Simon’s eyes still held hers, shrewd, without any sign of distress. ‘Kath needed more,’ he said. It was a statement rather than a question, the verdict of someone who knew her well. Harriet nodded, disappointed in him. She had expected more in return for her story.
Simon smiled, sensing as much. ‘Thank you for telling me all this. It’s comforting to rejoin broken ends, or to have them joined for me, since I’m long past involving myself in anything of the kind.’ A small gesture indicated the chaotic kitchen, hinted at the decaying house beyond it, and told her that Simon was indeed past involvement in the common processes of life. She felt both sorry for him and angry at his withdrawal from the world. For the first time since she had arrived she saw him as himself, not illuminated by Kath or herself. As a result her need to know, father or not, released its choking grip on her a little.
She asked, ‘Why are you?’
He chose to ignore the question, but disarmed her. Talking almost to himself, he said, ‘Kath was unusual. She was alive, vibrating with life, like nothing else around.’ This time the gesture took in the extinguished town, as it must have been in the post-war years. Then and now, Harriet thought. ‘I used to love to see her, and listen to her. She lit everything up.’
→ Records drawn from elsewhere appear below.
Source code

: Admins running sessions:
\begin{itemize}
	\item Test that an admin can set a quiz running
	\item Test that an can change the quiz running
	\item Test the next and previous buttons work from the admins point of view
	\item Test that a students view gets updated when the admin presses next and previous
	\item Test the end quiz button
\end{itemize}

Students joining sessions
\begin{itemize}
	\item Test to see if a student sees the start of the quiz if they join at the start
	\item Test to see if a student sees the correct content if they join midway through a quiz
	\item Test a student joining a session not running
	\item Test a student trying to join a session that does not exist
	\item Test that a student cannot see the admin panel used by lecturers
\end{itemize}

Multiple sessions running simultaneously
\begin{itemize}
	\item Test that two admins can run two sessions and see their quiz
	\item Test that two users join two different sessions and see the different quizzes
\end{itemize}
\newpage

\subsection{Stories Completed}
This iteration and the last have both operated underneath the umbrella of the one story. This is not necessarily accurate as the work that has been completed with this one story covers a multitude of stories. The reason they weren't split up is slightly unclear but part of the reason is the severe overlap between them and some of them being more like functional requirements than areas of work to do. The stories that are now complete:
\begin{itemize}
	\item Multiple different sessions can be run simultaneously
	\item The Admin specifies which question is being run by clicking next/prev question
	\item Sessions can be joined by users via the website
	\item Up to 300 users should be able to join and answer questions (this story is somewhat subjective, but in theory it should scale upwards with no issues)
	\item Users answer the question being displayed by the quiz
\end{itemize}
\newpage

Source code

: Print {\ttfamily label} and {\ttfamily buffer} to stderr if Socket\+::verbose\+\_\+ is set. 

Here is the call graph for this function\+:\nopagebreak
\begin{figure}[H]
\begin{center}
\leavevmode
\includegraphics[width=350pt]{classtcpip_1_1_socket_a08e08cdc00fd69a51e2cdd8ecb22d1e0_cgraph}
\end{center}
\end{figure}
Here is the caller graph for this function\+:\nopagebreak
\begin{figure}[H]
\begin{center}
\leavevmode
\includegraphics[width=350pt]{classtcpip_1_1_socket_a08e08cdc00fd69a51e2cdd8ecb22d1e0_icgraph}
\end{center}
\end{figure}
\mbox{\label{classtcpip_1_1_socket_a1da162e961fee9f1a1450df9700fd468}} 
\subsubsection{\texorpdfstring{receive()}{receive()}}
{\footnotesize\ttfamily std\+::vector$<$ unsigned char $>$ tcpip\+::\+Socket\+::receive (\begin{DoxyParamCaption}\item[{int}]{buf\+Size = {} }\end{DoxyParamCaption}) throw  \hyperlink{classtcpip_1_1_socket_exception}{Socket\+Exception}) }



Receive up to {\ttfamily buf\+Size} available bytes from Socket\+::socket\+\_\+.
‘I know. For a long time I haven’t bothered to see her as anyone but my mother. In the kitchen, cooking meals. Ordinary. Then all of a sudden I saw a young girl looking out of her face, when she told me about you. It’s one of the reasons why I wanted to meet you. I came from London to find you.’
As soon as the words were out, she knew that they would have been far better left unsaid. That she had come at all was a threat all over again, to have come a long way, with a list of reasons, was too much of an intrusion.
Simon looked at an old kitchen clock, almost obscured on the mantelpiece by sheaves of yellowing bills and papers. Harriet knew that they had been sitting at the table for almost two hours. Stiffly, but deliberately, he stood up.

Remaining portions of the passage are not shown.